#### Exercise requirements
Across the whole listing, find how many lines contain "Saul", then write that number and nothing else.

══════

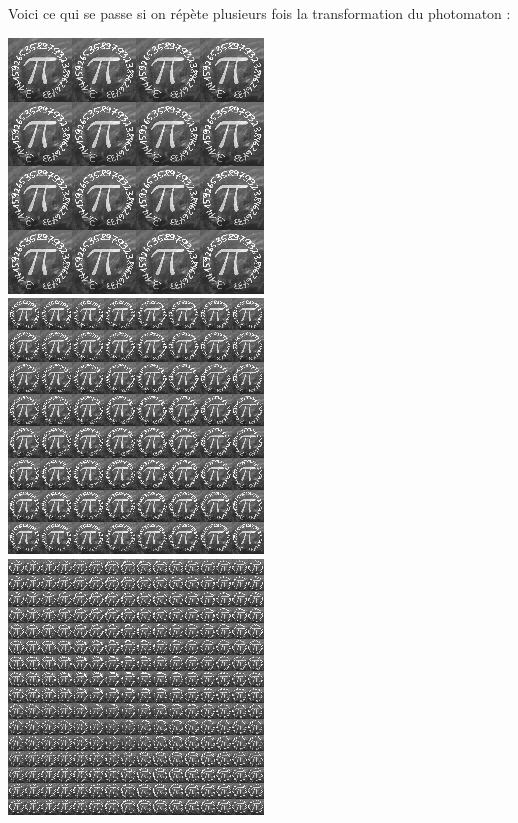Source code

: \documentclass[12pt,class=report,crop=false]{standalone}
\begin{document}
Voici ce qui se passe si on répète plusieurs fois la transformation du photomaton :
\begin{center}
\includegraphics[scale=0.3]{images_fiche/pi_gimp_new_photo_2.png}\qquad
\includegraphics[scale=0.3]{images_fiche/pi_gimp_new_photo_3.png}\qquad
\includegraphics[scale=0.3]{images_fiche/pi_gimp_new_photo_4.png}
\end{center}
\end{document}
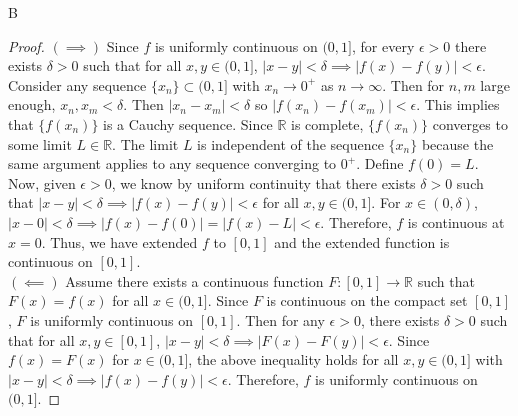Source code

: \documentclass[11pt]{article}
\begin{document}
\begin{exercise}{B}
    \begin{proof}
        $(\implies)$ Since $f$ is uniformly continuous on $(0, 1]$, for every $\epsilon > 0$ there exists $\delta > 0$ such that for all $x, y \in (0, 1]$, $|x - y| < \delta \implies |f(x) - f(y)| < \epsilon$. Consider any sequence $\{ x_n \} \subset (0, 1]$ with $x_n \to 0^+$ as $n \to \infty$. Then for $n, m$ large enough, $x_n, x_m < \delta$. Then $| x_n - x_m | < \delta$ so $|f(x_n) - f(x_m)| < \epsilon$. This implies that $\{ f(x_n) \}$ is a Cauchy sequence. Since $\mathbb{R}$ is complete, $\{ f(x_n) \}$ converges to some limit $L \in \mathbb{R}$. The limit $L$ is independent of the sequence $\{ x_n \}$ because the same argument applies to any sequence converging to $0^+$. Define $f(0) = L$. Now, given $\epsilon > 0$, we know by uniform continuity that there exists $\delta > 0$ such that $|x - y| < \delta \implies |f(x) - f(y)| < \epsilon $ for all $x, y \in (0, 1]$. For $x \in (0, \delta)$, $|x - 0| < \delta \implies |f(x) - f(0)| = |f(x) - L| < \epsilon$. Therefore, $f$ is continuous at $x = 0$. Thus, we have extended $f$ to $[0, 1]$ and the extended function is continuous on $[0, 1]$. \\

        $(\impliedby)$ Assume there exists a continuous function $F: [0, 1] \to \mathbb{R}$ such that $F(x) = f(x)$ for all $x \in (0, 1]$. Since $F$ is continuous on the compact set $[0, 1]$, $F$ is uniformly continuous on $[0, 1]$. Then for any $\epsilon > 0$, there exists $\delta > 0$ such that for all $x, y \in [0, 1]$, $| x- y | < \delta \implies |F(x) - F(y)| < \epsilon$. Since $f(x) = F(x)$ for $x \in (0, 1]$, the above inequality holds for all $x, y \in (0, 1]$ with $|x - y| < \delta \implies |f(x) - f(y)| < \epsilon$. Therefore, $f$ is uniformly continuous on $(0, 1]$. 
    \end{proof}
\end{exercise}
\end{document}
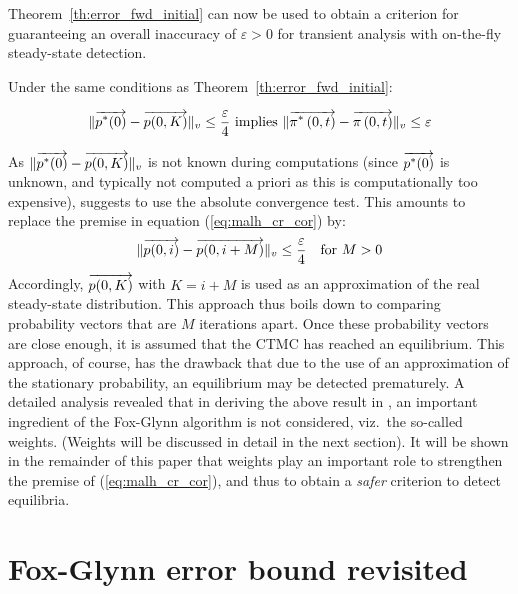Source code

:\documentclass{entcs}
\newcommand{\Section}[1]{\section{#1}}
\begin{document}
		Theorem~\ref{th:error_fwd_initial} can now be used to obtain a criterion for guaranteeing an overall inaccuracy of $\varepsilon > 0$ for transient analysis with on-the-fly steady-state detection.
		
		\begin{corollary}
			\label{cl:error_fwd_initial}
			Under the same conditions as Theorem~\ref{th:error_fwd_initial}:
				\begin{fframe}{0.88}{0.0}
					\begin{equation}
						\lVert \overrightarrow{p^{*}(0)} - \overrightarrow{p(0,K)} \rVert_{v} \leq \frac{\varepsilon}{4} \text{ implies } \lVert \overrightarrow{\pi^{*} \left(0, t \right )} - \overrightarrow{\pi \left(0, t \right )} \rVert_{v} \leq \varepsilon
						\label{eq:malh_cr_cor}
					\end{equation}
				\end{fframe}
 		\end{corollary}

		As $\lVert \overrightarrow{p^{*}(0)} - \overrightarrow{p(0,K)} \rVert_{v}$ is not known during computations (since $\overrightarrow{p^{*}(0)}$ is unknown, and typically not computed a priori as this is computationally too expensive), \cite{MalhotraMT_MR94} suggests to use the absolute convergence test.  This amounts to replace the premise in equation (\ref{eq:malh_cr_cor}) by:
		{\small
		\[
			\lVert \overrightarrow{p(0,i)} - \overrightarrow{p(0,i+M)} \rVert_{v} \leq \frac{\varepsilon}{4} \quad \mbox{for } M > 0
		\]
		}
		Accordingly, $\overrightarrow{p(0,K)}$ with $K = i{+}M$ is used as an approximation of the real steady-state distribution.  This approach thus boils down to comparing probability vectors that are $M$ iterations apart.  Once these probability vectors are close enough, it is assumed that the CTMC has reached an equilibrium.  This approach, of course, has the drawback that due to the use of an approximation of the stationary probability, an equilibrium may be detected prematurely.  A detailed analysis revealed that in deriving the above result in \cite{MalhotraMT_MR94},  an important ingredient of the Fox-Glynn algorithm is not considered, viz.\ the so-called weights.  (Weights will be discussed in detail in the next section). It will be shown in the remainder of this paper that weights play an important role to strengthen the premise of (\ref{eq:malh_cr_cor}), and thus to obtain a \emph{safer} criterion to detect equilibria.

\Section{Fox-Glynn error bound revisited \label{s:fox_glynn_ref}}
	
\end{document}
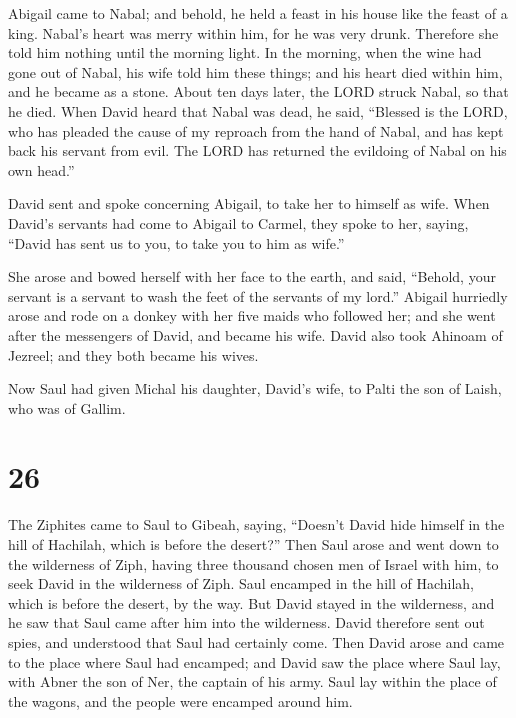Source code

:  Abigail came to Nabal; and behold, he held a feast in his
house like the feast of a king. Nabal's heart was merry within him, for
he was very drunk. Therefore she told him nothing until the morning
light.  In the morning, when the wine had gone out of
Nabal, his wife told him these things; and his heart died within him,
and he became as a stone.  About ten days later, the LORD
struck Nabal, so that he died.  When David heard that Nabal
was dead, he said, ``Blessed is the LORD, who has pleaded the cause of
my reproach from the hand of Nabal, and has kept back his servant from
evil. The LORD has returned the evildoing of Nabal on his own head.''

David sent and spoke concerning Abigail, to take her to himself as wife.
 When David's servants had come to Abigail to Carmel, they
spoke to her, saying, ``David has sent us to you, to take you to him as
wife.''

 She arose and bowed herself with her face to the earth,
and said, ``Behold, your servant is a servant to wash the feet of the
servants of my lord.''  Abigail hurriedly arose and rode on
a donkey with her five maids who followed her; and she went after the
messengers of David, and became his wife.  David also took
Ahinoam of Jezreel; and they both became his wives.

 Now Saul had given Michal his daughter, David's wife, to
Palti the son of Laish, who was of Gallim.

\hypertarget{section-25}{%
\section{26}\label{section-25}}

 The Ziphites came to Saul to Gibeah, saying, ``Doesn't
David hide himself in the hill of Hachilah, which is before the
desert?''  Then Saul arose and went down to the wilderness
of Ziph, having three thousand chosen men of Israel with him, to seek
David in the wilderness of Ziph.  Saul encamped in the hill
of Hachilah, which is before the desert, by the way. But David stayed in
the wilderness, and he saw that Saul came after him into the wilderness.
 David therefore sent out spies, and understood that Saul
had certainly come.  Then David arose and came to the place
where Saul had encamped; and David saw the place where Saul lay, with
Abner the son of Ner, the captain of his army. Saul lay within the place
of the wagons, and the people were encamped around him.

══════

#### Solution to the exercise
8